For HPC the winning concept seems to be increasing corecount at  
manycores.

We also see how bluegene couldn't keep its concept - it's having what  
is it 18+ cores
now or so?

So the manycores have won the battle in HPC bigtime, for codes that  
can get vectorized.

If we look at ARM for example, constructing a huge supercomputer with  
it is from production
viewpoint already impossible as just the size of L1 and L2 caches  
together already makes it too expensive
to produce at a competative price versus a single huge manycore chip.

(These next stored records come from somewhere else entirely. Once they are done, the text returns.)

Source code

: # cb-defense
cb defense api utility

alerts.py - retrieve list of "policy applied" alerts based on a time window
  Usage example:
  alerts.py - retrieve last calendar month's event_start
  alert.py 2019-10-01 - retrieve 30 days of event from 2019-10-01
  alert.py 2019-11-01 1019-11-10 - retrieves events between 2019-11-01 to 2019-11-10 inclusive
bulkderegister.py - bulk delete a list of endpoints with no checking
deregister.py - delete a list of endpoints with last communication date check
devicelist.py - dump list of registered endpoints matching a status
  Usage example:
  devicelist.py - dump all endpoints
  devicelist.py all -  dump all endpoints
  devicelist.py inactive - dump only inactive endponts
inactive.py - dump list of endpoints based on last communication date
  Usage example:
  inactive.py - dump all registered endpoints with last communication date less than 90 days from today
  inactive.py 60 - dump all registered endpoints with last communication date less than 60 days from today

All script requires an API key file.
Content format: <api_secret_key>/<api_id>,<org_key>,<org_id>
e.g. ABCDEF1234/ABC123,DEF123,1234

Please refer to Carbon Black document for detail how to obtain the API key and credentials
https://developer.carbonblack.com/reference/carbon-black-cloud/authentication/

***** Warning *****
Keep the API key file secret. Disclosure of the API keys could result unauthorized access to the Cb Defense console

Suppose you would have a quadcore ARM compete with a Nvidia K20.

The K20 has 1.3 Tflop. that's 1300 Gflop.

The quadcore ARMs are 1 Ghz as well. Each CPU has a L2 cache up to  
1MB L2 cache and a 32KB + 32 KB L1 cache.

So if one would need to produce 325 ARMs, we're speaking of in total  
64 * 325 = 20.8 MB worth of L1 caches
and 325 MB worth of L2 caches.

Producing that K20X is a fraction of the price of that.

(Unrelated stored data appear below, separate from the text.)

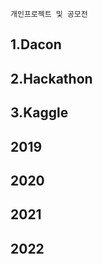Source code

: 
    개인프로젝트 및 공모전

## 1.Dacon


## 2.Hackathon


## 3.Kaggle


## 2019


## 2020


## 2021


## 2022

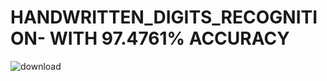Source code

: # HANDWRITTEN_DIGITS_RECOGNITION- WITH 97.4761% ACCURACY

![download](https://user-images.githubusercontent.com/61268484/85025443-59087980-b102-11ea-91cd-f3ba71d7de31.png)
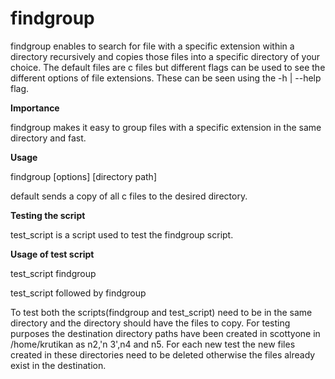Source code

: # findgroup

findgroup enables to search for file with a specific extension within a directory recursively and copies those files into a specific directory of your choice. The default files are c files but different flags can be used to see the different options of file extensions. These can be seen using the -h | --help flag. 

**Importance**

findgroup makes it easy to group files with a specific extension in the same directory and fast.

**Usage**

findgroup [options] [directory path]

  default sends a copy of all c files to the desired directory. 
  
  **Testing the script**
  
  test_script is a script used to test the findgroup script.
  
  **Usage of test script**
  
  test_script findgroup
  
  test_script followed by findgroup
  
  To test both the scripts(findgroup and test_script) need to be in the same directory and the directory should have the files to copy. 
  For testing purposes the destination directory paths have been created in scottyone in /home/krutikan as n2,'n 3',n4 and n5.
  For each new test the new files created in these directories need to be deleted otherwise the files already exist in the destination.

Those 64 bits ARMs are going to eat around a watt or 6 at full load.

6 watt * 325 cpu's = 1950 watt and with 325 cores you need cooling  
everywhere.

Now this is an extreme example, but it shows you clearly that for HPC  
small processors can never compete with giant manycores
from a production price viewpoint.

I don't know what price IBM delivers bluegene for, but i'm sure the  
next generation
bluegene CPU will have more cores than the current one.

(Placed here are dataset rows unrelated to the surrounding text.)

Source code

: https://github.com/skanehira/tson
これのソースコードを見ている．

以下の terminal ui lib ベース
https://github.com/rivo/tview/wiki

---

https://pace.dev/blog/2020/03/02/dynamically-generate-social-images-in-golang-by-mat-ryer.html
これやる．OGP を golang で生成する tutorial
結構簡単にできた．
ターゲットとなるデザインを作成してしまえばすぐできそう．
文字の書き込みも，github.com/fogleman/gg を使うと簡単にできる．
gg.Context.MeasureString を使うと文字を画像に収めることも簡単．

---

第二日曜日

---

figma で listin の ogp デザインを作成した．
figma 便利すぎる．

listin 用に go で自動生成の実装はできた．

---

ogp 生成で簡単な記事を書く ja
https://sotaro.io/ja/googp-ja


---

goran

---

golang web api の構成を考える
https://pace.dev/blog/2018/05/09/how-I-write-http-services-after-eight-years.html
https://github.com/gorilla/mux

We can be sure IBM finds the solution there they can offer to their  
clients at a competative manner - yet it will be also getting an ever
bigger chip they have to offer in order to compete against that  
Nvidia offers there now.

As for Intel - they didn't do statements on whether Xeon Phi has  
cache coherency.

Yet i assume they will need to drop that or make it manual.

As for networking i also disagree there.

To do a calculation that uses a FFT, be it an approximation that  
could have backtracking errors like with floating point FFT,
or be it a lossless calculation using a NTT.

In both cases the network needs these algorithms have is a fraction  
of the CPU power they posses.

So if you have a manycore with enough RAM on it, you can to a large  
extend do a calculation in there without communicating that.
Only after a bunch of iterations you need to communicate with other  
parts of the network.

So the communication in that sense needs O ( log n ) of what you  
actually calculate. Now the last phases of the algorithm are a tad  
more tricky to do in that manner, but it's the same principle.

Even then the bandwidth needed still is massive - not because it  
isn't O ( log n ), but simply because a card that delivers 1+ Tflop  
simply is that much for todays standards. Biggest bandwidth you can  
achieve over 1 FDR network card is just a fraction of the bandwidth  
that 1 Tflop represents.

If we speak about FMA's (fused multiply adds), we speak about 666  
billion FMA's a second.
So that's reading 3 doubles and writing 1. A total bandwidth of 4  
doubles times 8 bytes times 0.666 TB = 32 * 0.666 = 21+ TB/s
in internal bandwidth that such manycore is handling.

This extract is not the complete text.